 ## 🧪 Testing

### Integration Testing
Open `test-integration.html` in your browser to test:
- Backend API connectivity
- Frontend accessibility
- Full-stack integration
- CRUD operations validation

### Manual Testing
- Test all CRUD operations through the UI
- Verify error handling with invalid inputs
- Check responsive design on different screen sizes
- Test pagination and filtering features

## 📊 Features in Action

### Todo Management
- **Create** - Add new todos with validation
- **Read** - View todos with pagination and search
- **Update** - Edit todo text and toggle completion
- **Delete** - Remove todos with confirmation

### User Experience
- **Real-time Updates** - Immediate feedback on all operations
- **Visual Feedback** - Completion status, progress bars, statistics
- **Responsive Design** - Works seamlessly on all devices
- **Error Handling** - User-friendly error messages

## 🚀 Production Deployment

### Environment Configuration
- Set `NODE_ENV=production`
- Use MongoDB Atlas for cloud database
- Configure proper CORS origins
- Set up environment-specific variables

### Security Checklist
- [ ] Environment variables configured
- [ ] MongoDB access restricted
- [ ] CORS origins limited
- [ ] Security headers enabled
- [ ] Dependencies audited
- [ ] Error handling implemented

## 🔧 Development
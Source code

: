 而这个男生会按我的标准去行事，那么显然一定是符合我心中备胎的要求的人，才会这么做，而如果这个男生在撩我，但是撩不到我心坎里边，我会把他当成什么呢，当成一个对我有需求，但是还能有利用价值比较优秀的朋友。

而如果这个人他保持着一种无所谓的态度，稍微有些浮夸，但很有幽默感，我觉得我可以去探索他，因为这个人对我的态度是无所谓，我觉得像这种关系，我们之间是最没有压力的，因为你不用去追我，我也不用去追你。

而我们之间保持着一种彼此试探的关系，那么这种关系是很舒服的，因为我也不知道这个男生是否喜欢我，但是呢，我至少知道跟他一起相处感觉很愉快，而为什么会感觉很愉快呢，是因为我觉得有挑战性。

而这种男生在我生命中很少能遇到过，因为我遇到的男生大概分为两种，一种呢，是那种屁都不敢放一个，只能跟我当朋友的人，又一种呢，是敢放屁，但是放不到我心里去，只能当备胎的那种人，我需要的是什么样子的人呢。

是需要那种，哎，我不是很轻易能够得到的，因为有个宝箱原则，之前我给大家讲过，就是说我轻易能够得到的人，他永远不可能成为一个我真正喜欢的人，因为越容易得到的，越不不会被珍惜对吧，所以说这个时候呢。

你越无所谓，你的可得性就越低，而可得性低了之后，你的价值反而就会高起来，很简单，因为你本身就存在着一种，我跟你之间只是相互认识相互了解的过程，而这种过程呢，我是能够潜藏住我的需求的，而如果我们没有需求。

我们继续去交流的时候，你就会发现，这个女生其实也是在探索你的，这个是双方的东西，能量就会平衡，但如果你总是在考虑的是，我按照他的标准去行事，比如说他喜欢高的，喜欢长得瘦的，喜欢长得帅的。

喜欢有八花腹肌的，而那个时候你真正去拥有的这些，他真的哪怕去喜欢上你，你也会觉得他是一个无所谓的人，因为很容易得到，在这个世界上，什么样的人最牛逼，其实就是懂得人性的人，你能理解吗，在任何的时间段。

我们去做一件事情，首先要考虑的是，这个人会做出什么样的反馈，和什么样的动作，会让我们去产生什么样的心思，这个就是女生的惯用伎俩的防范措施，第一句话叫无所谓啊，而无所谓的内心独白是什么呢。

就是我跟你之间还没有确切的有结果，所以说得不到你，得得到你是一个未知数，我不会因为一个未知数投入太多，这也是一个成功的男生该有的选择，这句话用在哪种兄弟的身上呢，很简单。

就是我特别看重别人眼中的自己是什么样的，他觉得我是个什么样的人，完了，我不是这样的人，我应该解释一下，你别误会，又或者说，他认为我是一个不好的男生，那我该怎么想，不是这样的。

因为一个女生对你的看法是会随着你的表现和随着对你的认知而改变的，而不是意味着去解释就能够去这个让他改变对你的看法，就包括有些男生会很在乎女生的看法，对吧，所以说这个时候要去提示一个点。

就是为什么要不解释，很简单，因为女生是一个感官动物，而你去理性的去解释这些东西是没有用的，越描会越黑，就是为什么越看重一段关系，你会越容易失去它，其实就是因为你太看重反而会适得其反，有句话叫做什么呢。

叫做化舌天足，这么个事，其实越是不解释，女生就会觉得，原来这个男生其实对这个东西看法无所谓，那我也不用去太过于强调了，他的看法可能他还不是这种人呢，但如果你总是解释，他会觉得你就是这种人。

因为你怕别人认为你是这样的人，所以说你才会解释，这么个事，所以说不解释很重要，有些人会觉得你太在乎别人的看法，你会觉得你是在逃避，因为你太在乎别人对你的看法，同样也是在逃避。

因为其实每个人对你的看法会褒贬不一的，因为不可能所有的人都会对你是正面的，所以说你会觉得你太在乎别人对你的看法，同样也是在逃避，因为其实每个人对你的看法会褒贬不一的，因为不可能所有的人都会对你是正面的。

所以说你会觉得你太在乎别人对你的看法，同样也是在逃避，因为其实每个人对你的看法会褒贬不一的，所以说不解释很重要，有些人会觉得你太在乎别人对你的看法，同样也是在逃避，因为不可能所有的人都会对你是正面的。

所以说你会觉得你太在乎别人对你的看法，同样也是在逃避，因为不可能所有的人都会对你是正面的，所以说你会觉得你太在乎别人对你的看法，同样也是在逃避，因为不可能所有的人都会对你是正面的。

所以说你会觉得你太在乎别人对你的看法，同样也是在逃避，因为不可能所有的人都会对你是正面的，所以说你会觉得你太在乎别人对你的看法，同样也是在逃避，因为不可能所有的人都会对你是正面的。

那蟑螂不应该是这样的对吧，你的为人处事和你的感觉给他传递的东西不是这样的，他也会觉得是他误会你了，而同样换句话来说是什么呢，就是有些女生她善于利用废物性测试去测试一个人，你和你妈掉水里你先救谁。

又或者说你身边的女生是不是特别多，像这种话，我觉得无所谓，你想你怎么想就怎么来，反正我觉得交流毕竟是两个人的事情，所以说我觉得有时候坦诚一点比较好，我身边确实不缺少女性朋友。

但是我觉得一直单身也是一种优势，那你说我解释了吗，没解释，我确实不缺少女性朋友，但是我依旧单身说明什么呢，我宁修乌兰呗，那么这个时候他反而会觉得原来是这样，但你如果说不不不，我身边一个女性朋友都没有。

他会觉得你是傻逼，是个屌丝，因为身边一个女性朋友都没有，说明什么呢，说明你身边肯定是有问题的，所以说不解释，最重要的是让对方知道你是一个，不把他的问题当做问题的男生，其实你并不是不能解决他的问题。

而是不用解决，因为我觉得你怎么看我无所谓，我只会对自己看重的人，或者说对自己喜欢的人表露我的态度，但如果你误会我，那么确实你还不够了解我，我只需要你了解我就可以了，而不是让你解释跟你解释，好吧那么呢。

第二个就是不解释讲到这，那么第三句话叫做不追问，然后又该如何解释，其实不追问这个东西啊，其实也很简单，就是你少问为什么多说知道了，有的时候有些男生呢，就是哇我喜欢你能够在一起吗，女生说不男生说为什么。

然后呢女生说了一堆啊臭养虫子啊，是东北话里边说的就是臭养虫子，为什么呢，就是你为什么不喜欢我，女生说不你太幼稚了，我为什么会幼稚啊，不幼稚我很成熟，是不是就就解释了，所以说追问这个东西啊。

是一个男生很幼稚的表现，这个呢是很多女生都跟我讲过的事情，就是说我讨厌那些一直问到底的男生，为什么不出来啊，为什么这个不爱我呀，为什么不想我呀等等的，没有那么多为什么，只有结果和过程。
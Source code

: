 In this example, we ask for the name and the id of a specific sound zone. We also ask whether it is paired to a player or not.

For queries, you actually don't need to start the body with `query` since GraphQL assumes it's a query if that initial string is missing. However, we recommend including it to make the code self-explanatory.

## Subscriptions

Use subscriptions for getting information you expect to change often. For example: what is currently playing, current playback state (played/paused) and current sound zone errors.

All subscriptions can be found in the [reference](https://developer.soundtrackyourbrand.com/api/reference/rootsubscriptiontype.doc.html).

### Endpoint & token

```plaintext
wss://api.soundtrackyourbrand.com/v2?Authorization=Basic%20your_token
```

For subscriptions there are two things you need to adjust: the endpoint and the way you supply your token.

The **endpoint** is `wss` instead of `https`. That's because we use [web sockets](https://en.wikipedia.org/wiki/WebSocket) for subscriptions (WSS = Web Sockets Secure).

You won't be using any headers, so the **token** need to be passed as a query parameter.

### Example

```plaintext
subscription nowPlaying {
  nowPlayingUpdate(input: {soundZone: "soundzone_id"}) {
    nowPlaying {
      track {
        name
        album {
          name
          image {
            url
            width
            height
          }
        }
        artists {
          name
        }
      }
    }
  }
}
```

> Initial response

-------

#### TASK TO CARRY OUT
Out of the listing above, reproduce exactly the lines from the one with "- Configure proper CORS origins" up to and including the one with "- [ ] Dependencies audited".

#### SOLUTION
- Configure proper CORS origins
- Set up environment-specific variables

### Security Checklist
- [ ] Environment variables configured
- [ ] MongoDB access restricted
- [ ] CORS origins limited
- [ ] Security headers enabled
- [ ] Dependencies audited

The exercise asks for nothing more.